- _What to work on_: Please restate the records that follow exactly, skipping their images.

- _Extracted information_:
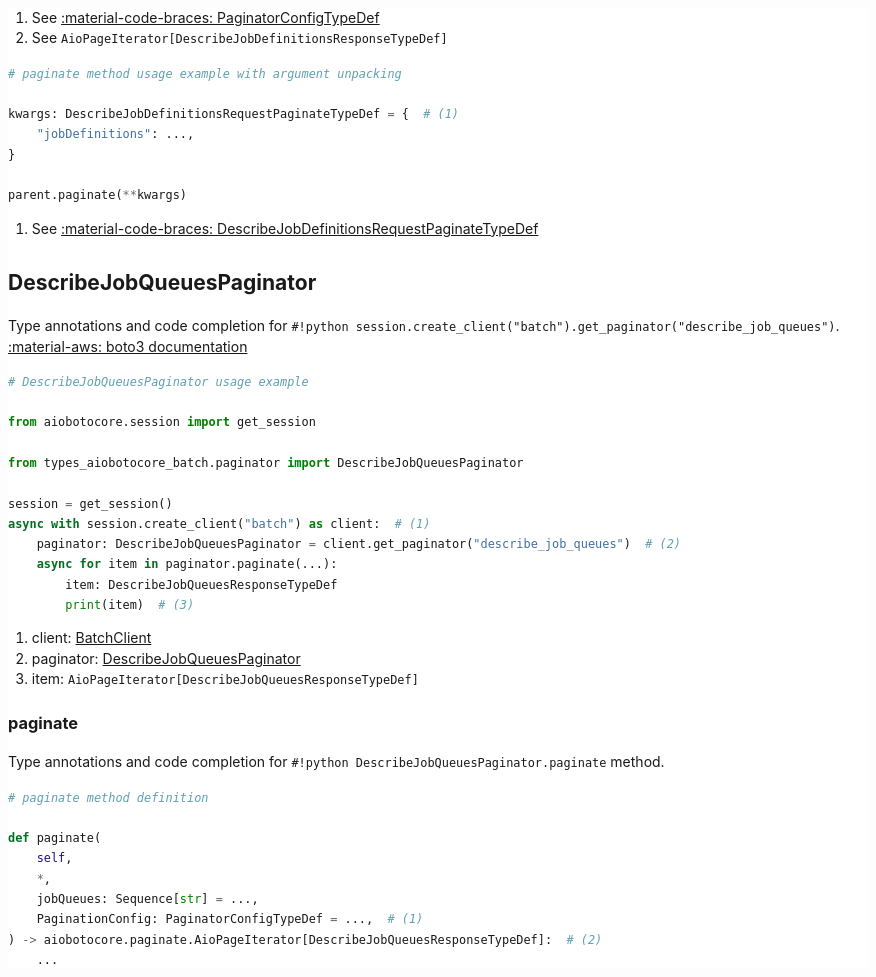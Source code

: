 1. See [:material-code-braces: PaginatorConfigTypeDef](./type_defs.md#paginatorconfigtypedef)
2. See `AioPageIterator[DescribeJobDefinitionsResponseTypeDef]`


```python
# paginate method usage example with argument unpacking

kwargs: DescribeJobDefinitionsRequestPaginateTypeDef = {  # (1)
    "jobDefinitions": ...,
}

parent.paginate(**kwargs)
```

1. See [:material-code-braces: DescribeJobDefinitionsRequestPaginateTypeDef](./type_defs.md#describejobdefinitionsrequestpaginatetypedef)
## DescribeJobQueuesPaginator

Type annotations and code completion for `#!python session.create_client("batch").get_paginator("describe_job_queues")`.
[:material-aws: boto3 documentation](https://boto3.amazonaws.com/v1/documentation/api/latest/reference/services/batch/paginator/DescribeJobQueues.html#Batch.Paginator.DescribeJobQueues)

```python
# DescribeJobQueuesPaginator usage example

from aiobotocore.session import get_session

from types_aiobotocore_batch.paginator import DescribeJobQueuesPaginator

session = get_session()
async with session.create_client("batch") as client:  # (1)
    paginator: DescribeJobQueuesPaginator = client.get_paginator("describe_job_queues")  # (2)
    async for item in paginator.paginate(...):
        item: DescribeJobQueuesResponseTypeDef
        print(item)  # (3)
```

1. client: [BatchClient](./client.md)
2. paginator: [DescribeJobQueuesPaginator](./paginators.md#describejobqueuespaginator)
3. item: `AioPageIterator[DescribeJobQueuesResponseTypeDef]`


### paginate

Type annotations and code completion for `#!python DescribeJobQueuesPaginator.paginate` method.

```python
# paginate method definition

def paginate(
    self,
    *,
    jobQueues: Sequence[str] = ...,
    PaginationConfig: PaginatorConfigTypeDef = ...,  # (1)
) -> aiobotocore.paginate.AioPageIterator[DescribeJobQueuesResponseTypeDef]:  # (2)
    ...
```
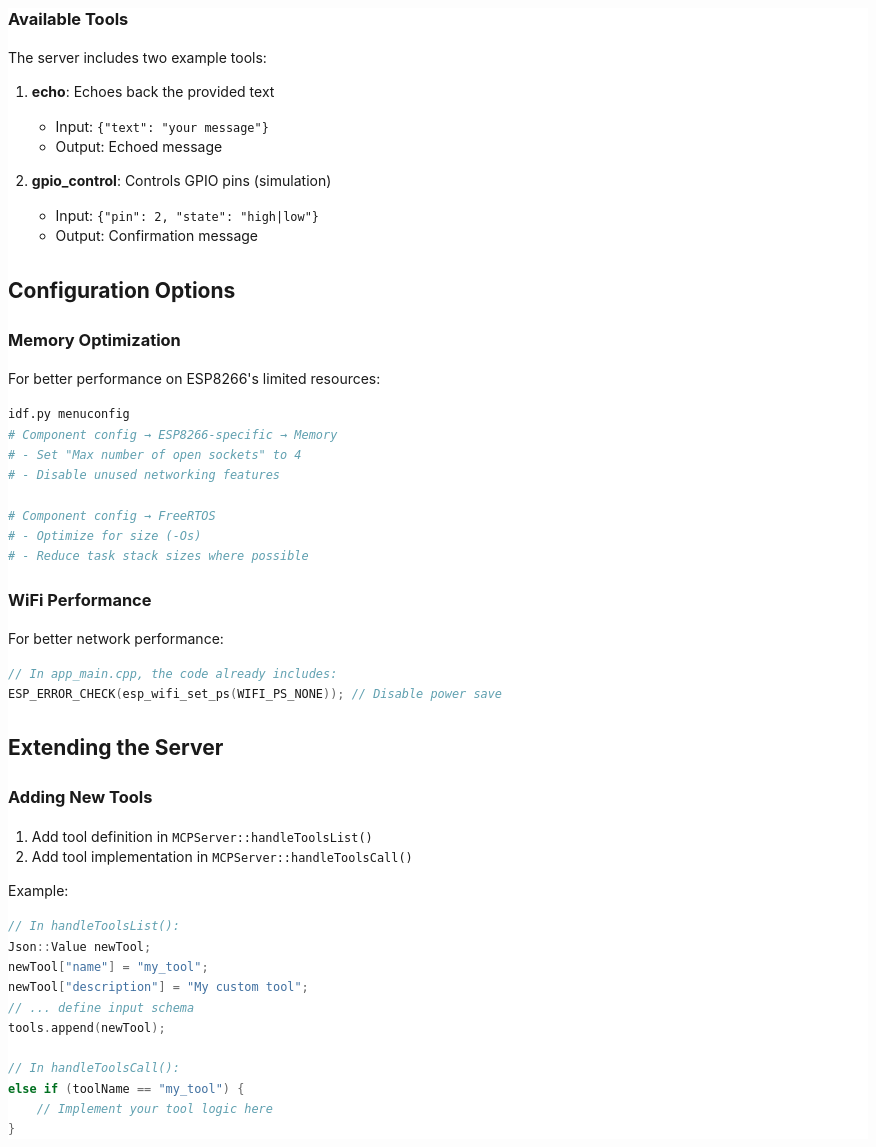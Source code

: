 ### Available Tools

The server includes two example tools:

1. **echo**: Echoes back the provided text
   - Input: `{"text": "your message"}`
   - Output: Echoed message

2. **gpio_control**: Controls GPIO pins (simulation)
   - Input: `{"pin": 2, "state": "high|low"}`
   - Output: Confirmation message

## Configuration Options

### Memory Optimization

For better performance on ESP8266's limited resources:

```bash
idf.py menuconfig
# Component config → ESP8266-specific → Memory
# - Set "Max number of open sockets" to 4
# - Disable unused networking features

# Component config → FreeRTOS
# - Optimize for size (-Os)
# - Reduce task stack sizes where possible
```

### WiFi Performance

For better network performance:

```cpp
// In app_main.cpp, the code already includes:
ESP_ERROR_CHECK(esp_wifi_set_ps(WIFI_PS_NONE)); // Disable power save
```

## Extending the Server

### Adding New Tools

1. Add tool definition in `MCPServer::handleToolsList()`
2. Add tool implementation in `MCPServer::handleToolsCall()`

Example:

```cpp
// In handleToolsList():
Json::Value newTool;
newTool["name"] = "my_tool";
newTool["description"] = "My custom tool";
// ... define input schema
tools.append(newTool);

// In handleToolsCall():
else if (toolName == "my_tool") {
    // Implement your tool logic here
}
```
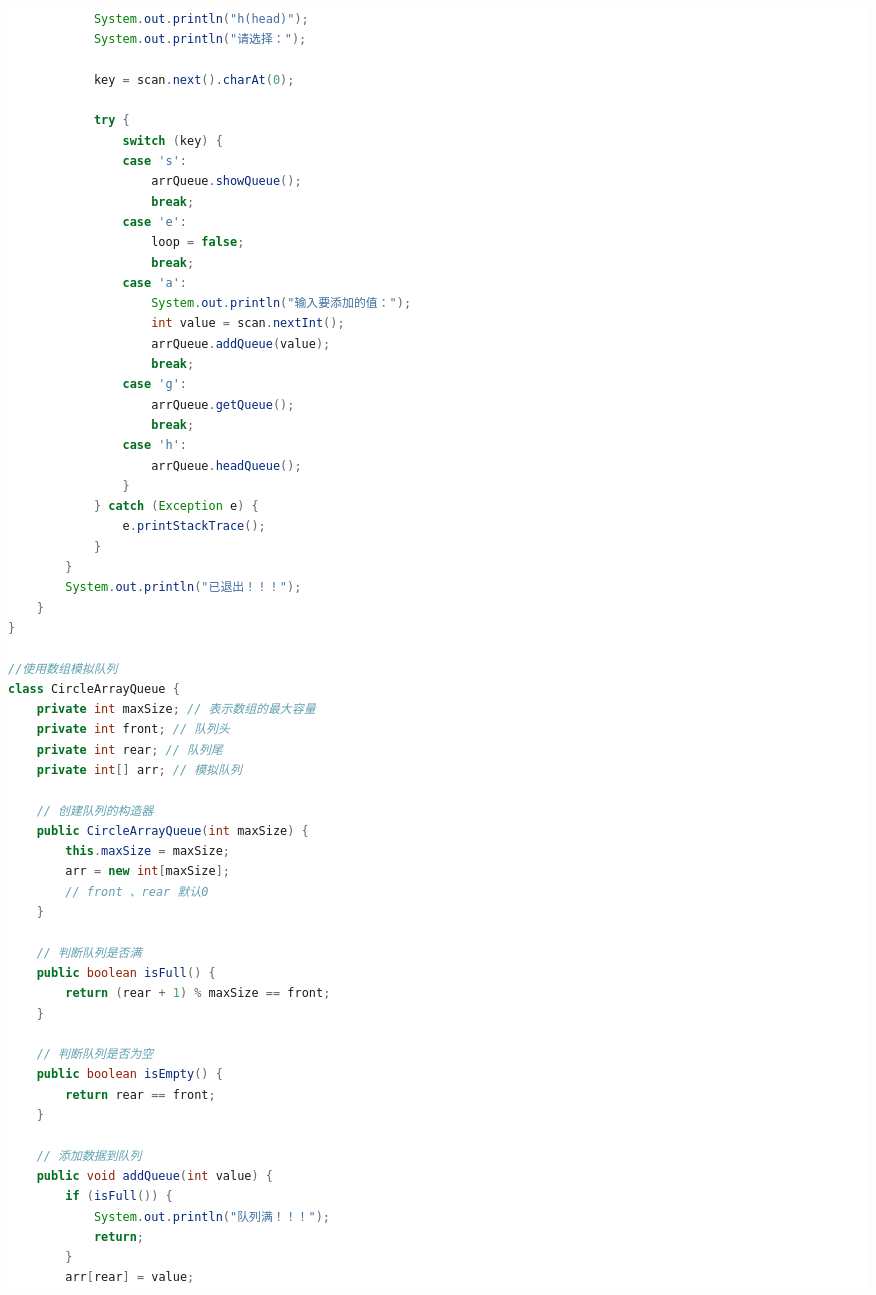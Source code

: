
 ```java
			System.out.println("h(head)");
			System.out.println("请选择：");

			key = scan.next().charAt(0);

			try {
				switch (key) {
				case 's':
					arrQueue.showQueue();
					break;
				case 'e':
					loop = false;
					break;
				case 'a':
					System.out.println("输入要添加的值：");
					int value = scan.nextInt();
					arrQueue.addQueue(value);
					break;
				case 'g':
					arrQueue.getQueue();
					break;
				case 'h':
					arrQueue.headQueue();
				}
			} catch (Exception e) {
				e.printStackTrace();
			}
		}
		System.out.println("已退出！！！");
	}
}

//使用数组模拟队列
class CircleArrayQueue {
	private int maxSize; // 表示数组的最大容量
	private int front; // 队列头
	private int rear; // 队列尾
	private int[] arr; // 模拟队列

	// 创建队列的构造器
	public CircleArrayQueue(int maxSize) {
		this.maxSize = maxSize;
		arr = new int[maxSize];
		// front 、rear 默认0
	}

	// 判断队列是否满
	public boolean isFull() {
		return (rear + 1) % maxSize == front;
	}

	// 判断队列是否为空
	public boolean isEmpty() {
		return rear == front;
	}

	// 添加数据到队列
	public void addQueue(int value) {
		if (isFull()) {
			System.out.println("队列满！！！");
			return;
		}
		arr[rear] = value;
```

- _Reply_:
Source code

: 1. See [:material-code-braces: PaginatorConfigTypeDef](./type_defs.md#paginatorconfigtypedef)
2. See `AioPageIterator[DescribeJobDefinitionsResponseTypeDef]`


```python
# paginate method usage example with argument unpacking

kwargs: DescribeJobDefinitionsRequestPaginateTypeDef = {  # (1)
    "jobDefinitions": ...,
}

parent.paginate(**kwargs)
```

1. See [:material-code-braces: DescribeJobDefinitionsRequestPaginateTypeDef](./type_defs.md#describejobdefinitionsrequestpaginatetypedef)
## DescribeJobQueuesPaginator

Type annotations and code completion for `#!python session.create_client("batch").get_paginator("describe_job_queues")`.
[:material-aws: boto3 documentation](https://boto3.amazonaws.com/v1/documentation/api/latest/reference/services/batch/paginator/DescribeJobQueues.html#Batch.Paginator.DescribeJobQueues)

```python
# DescribeJobQueuesPaginator usage example

from aiobotocore.session import get_session

from types_aiobotocore_batch.paginator import DescribeJobQueuesPaginator

session = get_session()
async with session.create_client("batch") as client:  # (1)
    paginator: DescribeJobQueuesPaginator = client.get_paginator("describe_job_queues")  # (2)
    async for item in paginator.paginate(...):
        item: DescribeJobQueuesResponseTypeDef
        print(item)  # (3)
```

1. client: [BatchClient](./client.md)
2. paginator: [DescribeJobQueuesPaginator](./paginators.md#describejobqueuespaginator)
3. item: `AioPageIterator[DescribeJobQueuesResponseTypeDef]`


### paginate

Type annotations and code completion for `#!python DescribeJobQueuesPaginator.paginate` method.

```python
# paginate method definition

def paginate(
    self,
    *,
    jobQueues: Sequence[str] = ...,
    PaginationConfig: PaginatorConfigTypeDef = ...,  # (1)
) -> aiobotocore.paginate.AioPageIterator[DescribeJobQueuesResponseTypeDef]:  # (2)
    ...
```
Source code

: ### Available Tools

The server includes two example tools:

1. **echo**: Echoes back the provided text
   - Input: `{"text": "your message"}`
   - Output: Echoed message

2. **gpio_control**: Controls GPIO pins (simulation)
   - Input: `{"pin": 2, "state": "high|low"}`
   - Output: Confirmation message

## Configuration Options

### Memory Optimization

For better performance on ESP8266's limited resources:

```bash
idf.py menuconfig
# Component config → ESP8266-specific → Memory
# - Set "Max number of open sockets" to 4
# - Disable unused networking features

# Component config → FreeRTOS
# - Optimize for size (-Os)
# - Reduce task stack sizes where possible
```

### WiFi Performance

For better network performance:

```cpp
// In app_main.cpp, the code already includes:
ESP_ERROR_CHECK(esp_wifi_set_ps(WIFI_PS_NONE)); // Disable power save
```

## Extending the Server

### Adding New Tools

1. Add tool definition in `MCPServer::handleToolsList()`
2. Add tool implementation in `MCPServer::handleToolsCall()`

Example:

```cpp
// In handleToolsList():
Json::Value newTool;
newTool["name"] = "my_tool";
newTool["description"] = "My custom tool";
// ... define input schema
tools.append(newTool);

// In handleToolsCall():
else if (toolName == "my_tool") {
    // Implement your tool logic here
}
```
Source code

:
 ```java
			System.out.println("h(head)");
			System.out.println("请选择：");

			key = scan.next().charAt(0);

			try {
				switch (key) {
				case 's':
					arrQueue.showQueue();
					break;
				case 'e':
					loop = false;
					break;
				case 'a':
					System.out.println("输入要添加的值：");
					int value = scan.nextInt();
					arrQueue.addQueue(value);
					break;
				case 'g':
					arrQueue.getQueue();
					break;
				case 'h':
					arrQueue.headQueue();
				}
			} catch (Exception e) {
				e.printStackTrace();
			}
		}
		System.out.println("已退出！！！");
	}
}

//使用数组模拟队列
class CircleArrayQueue {
	private int maxSize; // 表示数组的最大容量
	private int front; // 队列头
	private int rear; // 队列尾
	private int[] arr; // 模拟队列

	// 创建队列的构造器
	public CircleArrayQueue(int maxSize) {
		this.maxSize = maxSize;
		arr = new int[maxSize];
		// front 、rear 默认0
	}

	// 判断队列是否满
	public boolean isFull() {
		return (rear + 1) % maxSize == front;
	}

	// 判断队列是否为空
	public boolean isEmpty() {
		return rear == front;
	}

	// 添加数据到队列
	public void addQueue(int value) {
		if (isFull()) {
			System.out.println("队列满！！！");
			return;
		}
		arr[rear] = value;
```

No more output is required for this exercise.